Records from a data collection:
....................

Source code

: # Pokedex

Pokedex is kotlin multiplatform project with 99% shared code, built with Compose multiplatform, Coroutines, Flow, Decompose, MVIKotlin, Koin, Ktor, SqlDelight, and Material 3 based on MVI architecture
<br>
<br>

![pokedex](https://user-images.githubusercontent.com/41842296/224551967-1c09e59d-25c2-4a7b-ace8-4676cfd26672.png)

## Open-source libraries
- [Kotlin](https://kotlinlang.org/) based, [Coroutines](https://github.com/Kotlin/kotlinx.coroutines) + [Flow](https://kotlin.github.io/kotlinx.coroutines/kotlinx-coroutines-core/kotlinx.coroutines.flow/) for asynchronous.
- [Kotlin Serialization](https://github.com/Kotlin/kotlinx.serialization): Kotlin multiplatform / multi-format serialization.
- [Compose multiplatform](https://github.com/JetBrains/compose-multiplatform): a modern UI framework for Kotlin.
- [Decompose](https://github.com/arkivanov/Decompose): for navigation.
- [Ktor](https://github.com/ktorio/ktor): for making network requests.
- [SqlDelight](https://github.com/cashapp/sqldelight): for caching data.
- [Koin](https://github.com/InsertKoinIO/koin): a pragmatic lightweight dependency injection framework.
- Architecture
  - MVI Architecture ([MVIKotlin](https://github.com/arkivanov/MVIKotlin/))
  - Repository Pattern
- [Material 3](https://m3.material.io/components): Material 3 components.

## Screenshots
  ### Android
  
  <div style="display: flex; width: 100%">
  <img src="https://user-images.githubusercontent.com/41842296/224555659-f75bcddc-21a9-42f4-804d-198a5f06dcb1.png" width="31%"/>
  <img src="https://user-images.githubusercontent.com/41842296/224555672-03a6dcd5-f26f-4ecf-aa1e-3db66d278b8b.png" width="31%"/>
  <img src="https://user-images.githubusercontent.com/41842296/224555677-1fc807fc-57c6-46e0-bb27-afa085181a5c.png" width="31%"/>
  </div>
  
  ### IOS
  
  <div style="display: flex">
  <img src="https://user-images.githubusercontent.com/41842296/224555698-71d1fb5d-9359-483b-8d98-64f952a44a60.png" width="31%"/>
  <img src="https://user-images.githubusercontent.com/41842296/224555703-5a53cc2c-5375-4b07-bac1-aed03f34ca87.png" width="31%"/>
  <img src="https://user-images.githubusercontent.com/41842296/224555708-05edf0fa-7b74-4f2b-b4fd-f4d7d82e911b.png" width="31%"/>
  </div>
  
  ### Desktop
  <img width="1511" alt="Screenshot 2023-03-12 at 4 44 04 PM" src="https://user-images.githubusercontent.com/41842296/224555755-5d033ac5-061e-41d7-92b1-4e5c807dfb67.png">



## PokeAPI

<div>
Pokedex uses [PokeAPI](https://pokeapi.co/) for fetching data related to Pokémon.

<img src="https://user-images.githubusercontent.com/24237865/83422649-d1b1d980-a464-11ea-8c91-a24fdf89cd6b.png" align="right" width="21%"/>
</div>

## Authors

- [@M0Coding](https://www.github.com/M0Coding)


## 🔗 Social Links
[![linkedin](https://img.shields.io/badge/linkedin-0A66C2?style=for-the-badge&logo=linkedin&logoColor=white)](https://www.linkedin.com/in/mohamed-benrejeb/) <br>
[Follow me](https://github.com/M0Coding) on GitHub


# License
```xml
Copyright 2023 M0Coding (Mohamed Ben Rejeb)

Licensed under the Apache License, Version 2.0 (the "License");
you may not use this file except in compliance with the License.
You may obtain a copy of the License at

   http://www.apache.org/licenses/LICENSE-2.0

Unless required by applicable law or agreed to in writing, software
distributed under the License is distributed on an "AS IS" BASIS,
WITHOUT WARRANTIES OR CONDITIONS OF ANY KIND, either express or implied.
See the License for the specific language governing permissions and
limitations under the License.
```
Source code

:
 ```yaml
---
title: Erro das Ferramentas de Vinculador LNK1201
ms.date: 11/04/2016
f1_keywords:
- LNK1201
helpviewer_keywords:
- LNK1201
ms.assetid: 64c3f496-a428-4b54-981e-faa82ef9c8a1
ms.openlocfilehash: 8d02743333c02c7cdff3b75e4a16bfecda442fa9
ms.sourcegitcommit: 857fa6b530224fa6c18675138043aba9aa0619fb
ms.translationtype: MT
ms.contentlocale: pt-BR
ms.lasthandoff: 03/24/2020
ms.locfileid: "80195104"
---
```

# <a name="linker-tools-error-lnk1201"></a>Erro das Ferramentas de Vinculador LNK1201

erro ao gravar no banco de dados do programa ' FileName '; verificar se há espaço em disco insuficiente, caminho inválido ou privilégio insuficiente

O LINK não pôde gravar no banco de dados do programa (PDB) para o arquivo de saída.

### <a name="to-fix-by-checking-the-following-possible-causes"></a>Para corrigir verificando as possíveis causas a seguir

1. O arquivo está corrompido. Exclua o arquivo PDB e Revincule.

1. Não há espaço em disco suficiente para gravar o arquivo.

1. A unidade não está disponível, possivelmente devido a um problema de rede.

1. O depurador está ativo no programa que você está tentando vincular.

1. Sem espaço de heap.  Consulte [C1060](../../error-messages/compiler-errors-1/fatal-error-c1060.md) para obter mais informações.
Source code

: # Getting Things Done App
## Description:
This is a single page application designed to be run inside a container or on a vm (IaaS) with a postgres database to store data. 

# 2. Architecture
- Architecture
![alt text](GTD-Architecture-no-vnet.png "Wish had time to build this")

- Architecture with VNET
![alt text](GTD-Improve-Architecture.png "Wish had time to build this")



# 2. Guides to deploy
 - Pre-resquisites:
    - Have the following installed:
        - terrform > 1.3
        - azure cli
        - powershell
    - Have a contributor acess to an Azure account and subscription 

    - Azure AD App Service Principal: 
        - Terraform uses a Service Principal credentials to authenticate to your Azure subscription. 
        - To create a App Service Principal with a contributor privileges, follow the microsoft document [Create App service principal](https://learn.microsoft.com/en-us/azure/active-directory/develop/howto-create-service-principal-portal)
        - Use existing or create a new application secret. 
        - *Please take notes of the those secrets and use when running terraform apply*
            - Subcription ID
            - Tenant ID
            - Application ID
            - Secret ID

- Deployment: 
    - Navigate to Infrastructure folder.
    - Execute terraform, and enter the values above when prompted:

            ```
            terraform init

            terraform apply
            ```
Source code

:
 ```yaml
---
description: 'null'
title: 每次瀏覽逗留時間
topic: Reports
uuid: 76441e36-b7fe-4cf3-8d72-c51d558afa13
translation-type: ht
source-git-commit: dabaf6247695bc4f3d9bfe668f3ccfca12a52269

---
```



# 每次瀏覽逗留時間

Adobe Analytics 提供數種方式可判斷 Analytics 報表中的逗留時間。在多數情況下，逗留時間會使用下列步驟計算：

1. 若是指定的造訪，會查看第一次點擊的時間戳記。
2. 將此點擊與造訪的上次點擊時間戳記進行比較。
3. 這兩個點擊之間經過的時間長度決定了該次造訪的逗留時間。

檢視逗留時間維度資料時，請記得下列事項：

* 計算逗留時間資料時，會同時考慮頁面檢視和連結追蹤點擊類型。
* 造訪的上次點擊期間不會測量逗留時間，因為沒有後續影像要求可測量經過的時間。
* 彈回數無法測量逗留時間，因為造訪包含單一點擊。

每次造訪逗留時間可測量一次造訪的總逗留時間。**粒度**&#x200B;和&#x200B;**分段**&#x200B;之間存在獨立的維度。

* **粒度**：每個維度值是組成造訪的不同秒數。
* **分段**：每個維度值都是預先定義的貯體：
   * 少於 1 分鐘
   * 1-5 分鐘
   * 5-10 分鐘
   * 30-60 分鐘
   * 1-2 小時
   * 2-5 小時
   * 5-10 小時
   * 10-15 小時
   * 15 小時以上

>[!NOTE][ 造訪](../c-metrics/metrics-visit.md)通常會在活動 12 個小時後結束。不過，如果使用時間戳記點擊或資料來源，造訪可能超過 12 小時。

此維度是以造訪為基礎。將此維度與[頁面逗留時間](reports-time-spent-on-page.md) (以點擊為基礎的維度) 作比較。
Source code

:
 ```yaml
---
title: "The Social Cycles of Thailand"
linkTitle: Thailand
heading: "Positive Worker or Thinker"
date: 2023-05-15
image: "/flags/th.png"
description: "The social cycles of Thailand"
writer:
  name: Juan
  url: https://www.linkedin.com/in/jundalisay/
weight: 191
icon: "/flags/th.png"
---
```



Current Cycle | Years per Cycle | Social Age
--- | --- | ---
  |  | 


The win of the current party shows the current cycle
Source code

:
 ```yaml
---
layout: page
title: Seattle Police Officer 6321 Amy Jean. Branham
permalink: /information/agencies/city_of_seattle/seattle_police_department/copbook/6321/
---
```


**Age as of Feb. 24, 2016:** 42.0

....................

EXERCISE DETAILS: Going back over the entries above, copy word for word every line from the one that has "1. O arquivo" on through the one that has "- Use existing".

YOUR RESPONSE:
1. O arquivo está corrompido. Exclua o arquivo PDB e Revincule.

1. Não há espaço em disco suficiente para gravar o arquivo.

1. A unidade não está disponível, possivelmente devido a um problema de rede.

1. O depurador está ativo no programa que você está tentando vincular.

1. Sem espaço de heap.  Consulte [C1060](../../error-messages/compiler-errors-1/fatal-error-c1060.md) para obter mais informações.
Source code

: # Getting Things Done App
## Description:
This is a single page application designed to be run inside a container or on a vm (IaaS) with a postgres database to store data. 

# 2. Architecture
- Architecture
![alt text](GTD-Architecture-no-vnet.png "Wish had time to build this")

- Architecture with VNET
![alt text](GTD-Improve-Architecture.png "Wish had time to build this")



# 2. Guides to deploy
 - Pre-resquisites:
    - Have the following installed:
        - terrform > 1.3
        - azure cli
        - powershell
    - Have a contributor acess to an Azure account and subscription 

    - Azure AD App Service Principal: 
        - Terraform uses a Service Principal credentials to authenticate to your Azure subscription. 
        - To create a App Service Principal with a contributor privileges, follow the microsoft document [Create App service principal](https://learn.microsoft.com/en-us/azure/active-directory/develop/howto-create-service-principal-portal)
        - Use existing or create a new application secret. 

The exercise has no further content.